Thats even better. It sure took the media long enough to call Alaska and they are dragging their feet on North Carolina too. Maybe getting burned with jumping the gun on Arizona was a lesson.
I would think everyone would want to know the true numbers. Odd that the democrats are fighting a recount. :rollin:


----------



## Chuck Smith (Feb 22, 2005)

This is what i have been talking about for the past few years.....

The media "calling" things when some states polls are not even closed!! Yeah it could sway the election when they want to be "prompt" in reporting. They need to sit back and just let things run it's course...ie: report the next day or the day after when totals are more accurately counted. oke:


----------



## BugGoSplat (Oct 5, 2020)

Yeah... this thread didn't hold up too well. Penn's a blue state.


----------



## Plainsman (Jul 30, 2003)

BugGoSplat said:


> Yeah... this thread didn't hold up too well. Penn's a blue state.

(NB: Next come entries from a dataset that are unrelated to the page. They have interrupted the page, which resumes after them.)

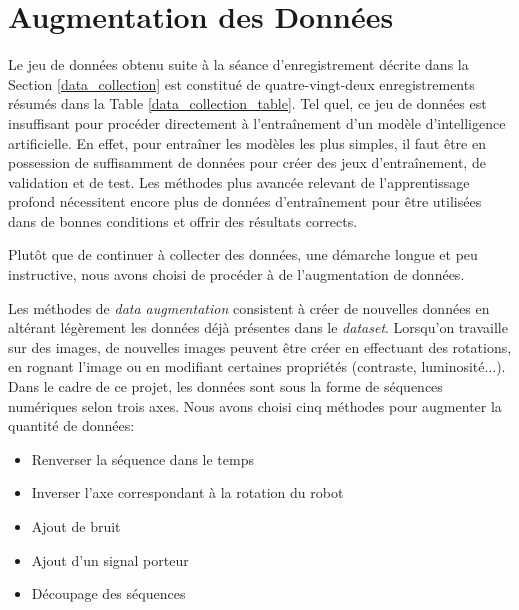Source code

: \section{Augmentation des Données}
Le jeu de données obtenu suite à la séance d'enregistrement décrite dans la Section \ref{data_collection} est constitué de quatre-vingt-deux enregistrements résumés dans la Table \ref{data_collection_table}. Tel quel, ce jeu de données est insuffisant pour procéder directement à l'entraînement d'un modèle d'intelligence artificielle. En effet, pour entraîner les modèles les plus simples, il faut être en possession de suffisamment de données pour créer des jeux d'entraînement, de validation et de test. Les méthodes plus avancée relevant de l'apprentissage profond nécessitent encore plus de données d'entraînement pour être utilisées dans de bonnes conditions et offrir des résultats corrects.

Plutôt que de continuer à collecter des données, une démarche longue et peu instructive, nous avons choisi de procéder à de l'augmentation de données.

Les méthodes de \textit{data augmentation} consistent à créer de nouvelles données en altérant légèrement les données déjà présentes dans le \textit{dataset}. Lorsqu'on travaille sur des images, de nouvelles images peuvent être créer en effectuant des rotations, en rognant l'image ou en modifiant certaines propriétés (contraste, luminosité...).\\
Dans le cadre de ce projet, les données sont sous la forme de séquences numériques selon trois axes. Nous avons choisi cinq méthodes pour augmenter la quantité de données:
\begin{itemize}
    \item Renverser la séquence dans le temps
    \item Inverser l'axe correspondant à la rotation du robot
    \item Ajout de bruit
    \item Ajout d'un signal porteur
    \item Découpage des séquences
\end{itemize}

 Thats true, but I know democrats that voted for Trump. In Pennsylvania Trump was ahead by I think it was 720,000 votes when they shut down counting. Somehow during the night they found just enough votes to put Biden ahead. I don't remember if it was Pennsylvania where 450,000 votes came in overnight all for Biden. Not only that they didn't vote for anything but president. They didnt vote for senators or representatives, or local judges etc they only voted for Biden. 450,000 votes like that and some people take it as honest. You are either partisan and dishonest or have the IQ of a door knob to believe it.


----------